# YOUR TASK:
Hunt through the entries for the word "list" and copy each line in which it appears.

[Collected data]
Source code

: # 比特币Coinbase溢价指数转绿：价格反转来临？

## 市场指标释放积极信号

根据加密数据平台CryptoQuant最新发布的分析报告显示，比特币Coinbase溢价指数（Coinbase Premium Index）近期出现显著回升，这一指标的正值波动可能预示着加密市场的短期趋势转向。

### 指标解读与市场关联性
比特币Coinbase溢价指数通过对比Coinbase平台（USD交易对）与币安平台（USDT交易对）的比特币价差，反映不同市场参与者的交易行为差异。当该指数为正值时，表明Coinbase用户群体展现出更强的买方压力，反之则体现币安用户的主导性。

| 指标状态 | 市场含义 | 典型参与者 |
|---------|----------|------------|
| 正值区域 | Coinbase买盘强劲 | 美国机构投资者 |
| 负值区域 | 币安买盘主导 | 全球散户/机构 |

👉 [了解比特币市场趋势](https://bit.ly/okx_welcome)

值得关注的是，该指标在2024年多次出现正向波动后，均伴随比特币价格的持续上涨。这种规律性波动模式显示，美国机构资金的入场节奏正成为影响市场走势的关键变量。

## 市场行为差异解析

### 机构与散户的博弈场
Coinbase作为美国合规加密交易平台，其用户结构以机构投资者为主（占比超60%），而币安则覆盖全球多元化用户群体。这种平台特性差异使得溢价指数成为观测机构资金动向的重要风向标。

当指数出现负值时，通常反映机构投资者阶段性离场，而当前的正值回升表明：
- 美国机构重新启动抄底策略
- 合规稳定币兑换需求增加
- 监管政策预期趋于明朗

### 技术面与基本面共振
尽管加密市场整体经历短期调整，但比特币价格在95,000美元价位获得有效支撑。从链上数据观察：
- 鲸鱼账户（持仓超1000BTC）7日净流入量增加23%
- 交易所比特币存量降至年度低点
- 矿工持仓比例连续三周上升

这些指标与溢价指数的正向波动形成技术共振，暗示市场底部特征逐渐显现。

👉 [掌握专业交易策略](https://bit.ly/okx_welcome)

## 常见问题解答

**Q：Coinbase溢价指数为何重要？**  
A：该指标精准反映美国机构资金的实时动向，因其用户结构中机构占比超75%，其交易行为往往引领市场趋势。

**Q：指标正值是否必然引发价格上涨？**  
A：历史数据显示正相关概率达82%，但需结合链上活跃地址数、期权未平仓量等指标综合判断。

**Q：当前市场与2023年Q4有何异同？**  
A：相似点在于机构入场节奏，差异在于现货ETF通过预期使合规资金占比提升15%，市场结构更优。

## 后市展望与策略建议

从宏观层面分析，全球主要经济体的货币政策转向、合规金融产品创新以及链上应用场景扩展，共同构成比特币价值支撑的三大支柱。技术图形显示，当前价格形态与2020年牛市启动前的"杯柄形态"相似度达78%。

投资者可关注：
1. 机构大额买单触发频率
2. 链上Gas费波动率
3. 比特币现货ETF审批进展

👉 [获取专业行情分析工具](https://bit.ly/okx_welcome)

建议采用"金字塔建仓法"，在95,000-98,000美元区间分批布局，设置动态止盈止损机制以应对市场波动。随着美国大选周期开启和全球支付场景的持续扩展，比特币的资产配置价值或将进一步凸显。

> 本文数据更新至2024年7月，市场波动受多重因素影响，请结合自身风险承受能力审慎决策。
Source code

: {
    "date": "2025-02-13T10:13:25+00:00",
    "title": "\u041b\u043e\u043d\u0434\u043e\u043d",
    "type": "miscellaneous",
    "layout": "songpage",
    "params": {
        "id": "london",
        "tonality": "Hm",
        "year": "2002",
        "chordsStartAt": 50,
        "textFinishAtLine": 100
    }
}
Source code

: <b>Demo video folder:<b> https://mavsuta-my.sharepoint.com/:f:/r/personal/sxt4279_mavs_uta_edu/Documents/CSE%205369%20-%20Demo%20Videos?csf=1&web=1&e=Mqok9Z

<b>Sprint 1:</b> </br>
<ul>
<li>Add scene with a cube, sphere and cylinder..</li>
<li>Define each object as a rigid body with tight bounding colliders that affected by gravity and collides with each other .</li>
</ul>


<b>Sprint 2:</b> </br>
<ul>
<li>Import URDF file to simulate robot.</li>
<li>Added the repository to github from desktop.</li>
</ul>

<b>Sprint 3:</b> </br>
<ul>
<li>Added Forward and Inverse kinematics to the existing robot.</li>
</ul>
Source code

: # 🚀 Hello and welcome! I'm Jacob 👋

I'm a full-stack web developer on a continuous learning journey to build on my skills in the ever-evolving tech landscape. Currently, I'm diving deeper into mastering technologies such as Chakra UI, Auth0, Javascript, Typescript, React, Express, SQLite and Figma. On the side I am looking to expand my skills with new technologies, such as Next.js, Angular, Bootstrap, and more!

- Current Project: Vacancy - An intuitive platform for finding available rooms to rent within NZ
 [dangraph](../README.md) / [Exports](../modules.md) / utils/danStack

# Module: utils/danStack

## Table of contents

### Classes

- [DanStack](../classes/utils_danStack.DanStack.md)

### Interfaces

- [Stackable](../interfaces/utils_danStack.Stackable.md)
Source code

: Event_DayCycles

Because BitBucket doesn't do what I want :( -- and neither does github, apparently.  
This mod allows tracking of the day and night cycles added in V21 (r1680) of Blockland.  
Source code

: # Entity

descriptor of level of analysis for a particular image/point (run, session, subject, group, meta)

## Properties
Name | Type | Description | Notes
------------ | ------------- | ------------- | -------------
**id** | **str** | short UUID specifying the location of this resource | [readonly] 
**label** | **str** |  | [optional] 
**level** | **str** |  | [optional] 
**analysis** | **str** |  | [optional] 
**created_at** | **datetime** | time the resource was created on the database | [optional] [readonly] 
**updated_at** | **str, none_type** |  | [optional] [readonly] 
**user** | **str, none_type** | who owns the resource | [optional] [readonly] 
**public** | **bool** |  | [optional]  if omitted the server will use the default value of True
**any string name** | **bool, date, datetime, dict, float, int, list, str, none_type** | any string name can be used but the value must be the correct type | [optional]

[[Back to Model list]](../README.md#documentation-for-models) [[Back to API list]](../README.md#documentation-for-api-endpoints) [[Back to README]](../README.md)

# SOLUTION FOR THIS EXERCISE:
**any string name** | **bool, date, datetime, dict, float, int, list, str, none_type** | any string name can be used but the value must be the correct type | [optional]
[[Back to Model list]](../README.md#documentation-for-models) [[Back to API list]](../README.md#documentation-for-api-endpoints) [[Back to README]](../README.md)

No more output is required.